Due to the complexity of the classroom-research setting, everything that happens during a study cannot be captured using video, observation, or any other medium. Video footage, like observation, is necessarily selective and has been stripped of the full context of the events, but it does provide a more stable tool for reflection than the ever-changing memories of the researcher and participants (Roth, 2007 ). Decisions regarding inclusion and exclusion are made by the researcher throughout the entire research process from the initial framing of the footage to the final edit of the video. Members of the research team should acknowledge how personal bias impacts these decisions and make their choices clear in the research protocol to ensure inclusivity (Miller & Zhou, 2007 ).

One affordance of video research is that analysis of footage can actually disrupt the initial assumptions of a study. Analysis of video can be standardized or even mechanized by seeking out predetermined codes, but it can also disclose the subjective by revealing the meaning behind actions and not just the actions themselves (S. Goldman & McDermott, 2007 ; Knoblauch & Tuma, 2011 ). However, when using subjective analysis the researcher needs to keep in mind that the footage only reveals parts of an event. Ideally, a research team has a member who acts as both a researcher and a filmmaker. That team member can provide an important link between the full context of the event and the narrower viewpoint revealed through the captured footage during the analysis phase.

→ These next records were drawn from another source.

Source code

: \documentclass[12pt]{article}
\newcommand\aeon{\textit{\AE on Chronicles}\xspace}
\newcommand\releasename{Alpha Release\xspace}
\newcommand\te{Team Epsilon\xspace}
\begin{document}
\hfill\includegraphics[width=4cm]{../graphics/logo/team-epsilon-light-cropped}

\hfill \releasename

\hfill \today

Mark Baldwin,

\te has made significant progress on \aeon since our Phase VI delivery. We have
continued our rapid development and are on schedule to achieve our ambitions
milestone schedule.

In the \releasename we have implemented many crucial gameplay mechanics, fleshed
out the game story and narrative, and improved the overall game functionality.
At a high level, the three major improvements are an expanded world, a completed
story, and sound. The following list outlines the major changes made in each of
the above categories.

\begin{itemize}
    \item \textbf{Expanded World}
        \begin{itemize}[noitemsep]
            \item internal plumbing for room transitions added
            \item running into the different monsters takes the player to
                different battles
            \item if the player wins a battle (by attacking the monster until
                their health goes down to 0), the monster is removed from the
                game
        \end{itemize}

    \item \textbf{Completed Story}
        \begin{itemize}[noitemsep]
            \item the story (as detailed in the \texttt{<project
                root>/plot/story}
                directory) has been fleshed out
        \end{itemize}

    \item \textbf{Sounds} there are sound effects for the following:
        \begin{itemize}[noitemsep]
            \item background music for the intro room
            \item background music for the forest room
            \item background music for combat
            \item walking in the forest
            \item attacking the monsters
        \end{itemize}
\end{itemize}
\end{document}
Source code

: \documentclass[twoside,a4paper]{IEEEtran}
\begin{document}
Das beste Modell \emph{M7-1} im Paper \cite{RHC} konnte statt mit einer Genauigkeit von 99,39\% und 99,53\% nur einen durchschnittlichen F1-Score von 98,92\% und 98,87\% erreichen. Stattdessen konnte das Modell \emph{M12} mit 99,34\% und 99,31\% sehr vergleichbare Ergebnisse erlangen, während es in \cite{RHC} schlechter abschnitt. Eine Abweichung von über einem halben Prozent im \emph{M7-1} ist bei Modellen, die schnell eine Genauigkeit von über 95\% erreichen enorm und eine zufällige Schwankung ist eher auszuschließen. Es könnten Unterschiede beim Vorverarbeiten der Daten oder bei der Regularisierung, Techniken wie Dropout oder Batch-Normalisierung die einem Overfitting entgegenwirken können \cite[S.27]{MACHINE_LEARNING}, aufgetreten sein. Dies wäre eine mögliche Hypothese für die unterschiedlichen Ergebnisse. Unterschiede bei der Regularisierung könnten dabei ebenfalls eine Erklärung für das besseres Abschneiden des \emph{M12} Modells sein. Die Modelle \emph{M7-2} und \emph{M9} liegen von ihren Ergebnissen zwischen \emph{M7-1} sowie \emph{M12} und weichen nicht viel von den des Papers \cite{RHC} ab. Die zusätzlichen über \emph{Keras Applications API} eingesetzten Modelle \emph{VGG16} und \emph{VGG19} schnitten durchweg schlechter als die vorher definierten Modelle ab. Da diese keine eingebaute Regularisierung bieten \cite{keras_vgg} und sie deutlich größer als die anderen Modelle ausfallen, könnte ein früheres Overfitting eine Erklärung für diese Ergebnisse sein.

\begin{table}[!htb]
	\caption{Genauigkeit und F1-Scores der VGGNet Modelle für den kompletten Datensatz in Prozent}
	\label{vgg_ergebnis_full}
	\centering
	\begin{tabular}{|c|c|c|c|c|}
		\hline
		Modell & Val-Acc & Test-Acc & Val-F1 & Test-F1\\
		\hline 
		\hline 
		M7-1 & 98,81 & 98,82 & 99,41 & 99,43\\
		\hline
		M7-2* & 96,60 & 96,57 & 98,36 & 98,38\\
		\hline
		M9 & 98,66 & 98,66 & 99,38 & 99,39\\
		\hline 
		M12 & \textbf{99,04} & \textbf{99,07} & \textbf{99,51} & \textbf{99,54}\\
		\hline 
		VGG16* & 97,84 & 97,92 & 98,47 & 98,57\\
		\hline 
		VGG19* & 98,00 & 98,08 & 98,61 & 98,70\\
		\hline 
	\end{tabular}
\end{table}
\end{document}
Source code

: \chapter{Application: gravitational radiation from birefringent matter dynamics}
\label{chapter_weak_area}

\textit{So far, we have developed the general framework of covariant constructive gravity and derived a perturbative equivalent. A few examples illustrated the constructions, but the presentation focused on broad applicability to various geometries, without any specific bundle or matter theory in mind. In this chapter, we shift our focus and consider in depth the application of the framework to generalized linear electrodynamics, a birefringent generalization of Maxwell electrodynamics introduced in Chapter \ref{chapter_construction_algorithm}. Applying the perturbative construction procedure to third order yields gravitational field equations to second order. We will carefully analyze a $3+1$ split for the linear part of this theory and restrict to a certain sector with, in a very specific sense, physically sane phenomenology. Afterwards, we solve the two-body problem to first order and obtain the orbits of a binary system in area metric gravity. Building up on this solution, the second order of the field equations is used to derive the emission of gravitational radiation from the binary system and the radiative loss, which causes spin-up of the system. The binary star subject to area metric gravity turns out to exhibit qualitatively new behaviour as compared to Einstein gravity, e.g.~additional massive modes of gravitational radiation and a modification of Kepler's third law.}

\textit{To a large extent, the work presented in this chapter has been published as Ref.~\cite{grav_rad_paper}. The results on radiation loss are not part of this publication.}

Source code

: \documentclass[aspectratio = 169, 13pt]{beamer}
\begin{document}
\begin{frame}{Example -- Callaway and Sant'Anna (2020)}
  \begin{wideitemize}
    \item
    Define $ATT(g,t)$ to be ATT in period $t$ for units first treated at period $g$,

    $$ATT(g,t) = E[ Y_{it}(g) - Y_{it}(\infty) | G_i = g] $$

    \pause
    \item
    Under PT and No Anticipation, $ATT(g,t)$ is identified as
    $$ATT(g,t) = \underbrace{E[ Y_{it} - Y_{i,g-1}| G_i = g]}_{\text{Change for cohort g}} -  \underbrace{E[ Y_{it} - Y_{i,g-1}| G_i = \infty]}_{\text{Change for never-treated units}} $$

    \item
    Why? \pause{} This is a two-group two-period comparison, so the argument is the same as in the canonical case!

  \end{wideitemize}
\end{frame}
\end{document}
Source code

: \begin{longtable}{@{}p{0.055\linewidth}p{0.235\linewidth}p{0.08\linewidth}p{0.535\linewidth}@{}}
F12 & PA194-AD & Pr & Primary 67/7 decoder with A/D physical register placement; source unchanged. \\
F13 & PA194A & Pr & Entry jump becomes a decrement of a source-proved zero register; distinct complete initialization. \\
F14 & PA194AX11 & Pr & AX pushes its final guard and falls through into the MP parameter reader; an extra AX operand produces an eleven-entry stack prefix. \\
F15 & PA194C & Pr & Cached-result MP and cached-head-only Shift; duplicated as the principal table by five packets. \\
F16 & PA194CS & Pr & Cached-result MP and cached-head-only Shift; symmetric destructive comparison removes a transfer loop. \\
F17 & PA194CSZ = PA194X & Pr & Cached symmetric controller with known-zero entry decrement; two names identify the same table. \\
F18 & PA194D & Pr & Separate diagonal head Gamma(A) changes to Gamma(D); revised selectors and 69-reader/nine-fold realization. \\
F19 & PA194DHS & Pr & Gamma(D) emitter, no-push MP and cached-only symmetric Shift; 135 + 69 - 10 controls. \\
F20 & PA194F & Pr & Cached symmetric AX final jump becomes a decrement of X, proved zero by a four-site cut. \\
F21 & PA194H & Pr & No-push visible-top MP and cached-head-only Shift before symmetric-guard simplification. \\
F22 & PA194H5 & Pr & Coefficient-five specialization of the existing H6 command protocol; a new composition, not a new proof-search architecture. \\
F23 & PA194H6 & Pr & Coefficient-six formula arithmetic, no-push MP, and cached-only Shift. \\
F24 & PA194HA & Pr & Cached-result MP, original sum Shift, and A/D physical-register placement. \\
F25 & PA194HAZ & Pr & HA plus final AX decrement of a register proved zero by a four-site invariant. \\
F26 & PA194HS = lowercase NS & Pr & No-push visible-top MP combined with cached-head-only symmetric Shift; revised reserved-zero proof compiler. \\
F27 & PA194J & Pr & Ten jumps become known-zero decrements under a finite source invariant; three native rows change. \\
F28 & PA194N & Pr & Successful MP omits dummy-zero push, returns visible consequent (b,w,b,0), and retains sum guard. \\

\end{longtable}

Although many participants are initially camera-shy, they often find enjoyment from participating in a study that includes video (Tobin & Hsueh, 2007 ). Video research provides an opportunity for participants to observe themselves and even share their experience with others through viewing and sharing the videos. With increased accessibility of video content online and the ease of sharing videos digitally, it is vital from an ethical and moral perspective that participants understand the study release forms and how their image and words might continue to be used and disseminated for years after the study is completed.

Including video in a research study creates both affordances and constraints regarding the dissemination of results. Finding a journal for a video-based study can be difficult. Traditional journals rely heavily on static text and graphics, but newly-created media journals include rich and engaging data such as video and interactive, web-based visualizations (Heath et al., 2010 ). In addition, videos can provide opportunities for research results to reach a broader audience outside of the traditional research audience through online channels such as YouTube and Vimeo.

Use of mixed methods with video data collection and analysis can complement the design-based, iterative nature of research that includes human participants. Design-based video research allows for both qualitative and quantitative collection and analysis of data throughout the project, as various events are encapsulated for specific examination as well as analyzed comparatively for changes over time. Design research, in general, provides the structure for implementing work in practice and iterative refinement of design towards achieving research goals (Collins, Joseph, & Bielaczyc, 2004 ). Using an integrated mixed method design that cycles through qualitative and quantitative analyses as the project progresses gives researchers the opportunity to observe trends and patterns in qualitative data and quantitative frequencies as each round of analysis informs additional insights (Gliner et al., 2009 ). This integrated use also provides a structure for evaluating project fidelity in an ongoing basis through a range of data points and findings from analyses that are consistent across the project. The ability to revise procedures for data collection, systematic analysis, and presenting work does not change the data being collected, but gives researchers the opportunity to optimize procedural aspects throughout the process.

Research as storytelling refers to the narrative traditions that underpin the use of video methods to analyze in a chronological context and present findings in a story-like timeline. These traditions are evident in ethnographic research methods that journal lived experiences through a period of time and in portraiture methods that use both aesthetic and scientific language to construct a portrait (Barone & Eisner, 2012 ; Heider, 2009 ; Lawrence-Lightfoot, 2005 ; Lenette, Cox & Brough, 2013 ).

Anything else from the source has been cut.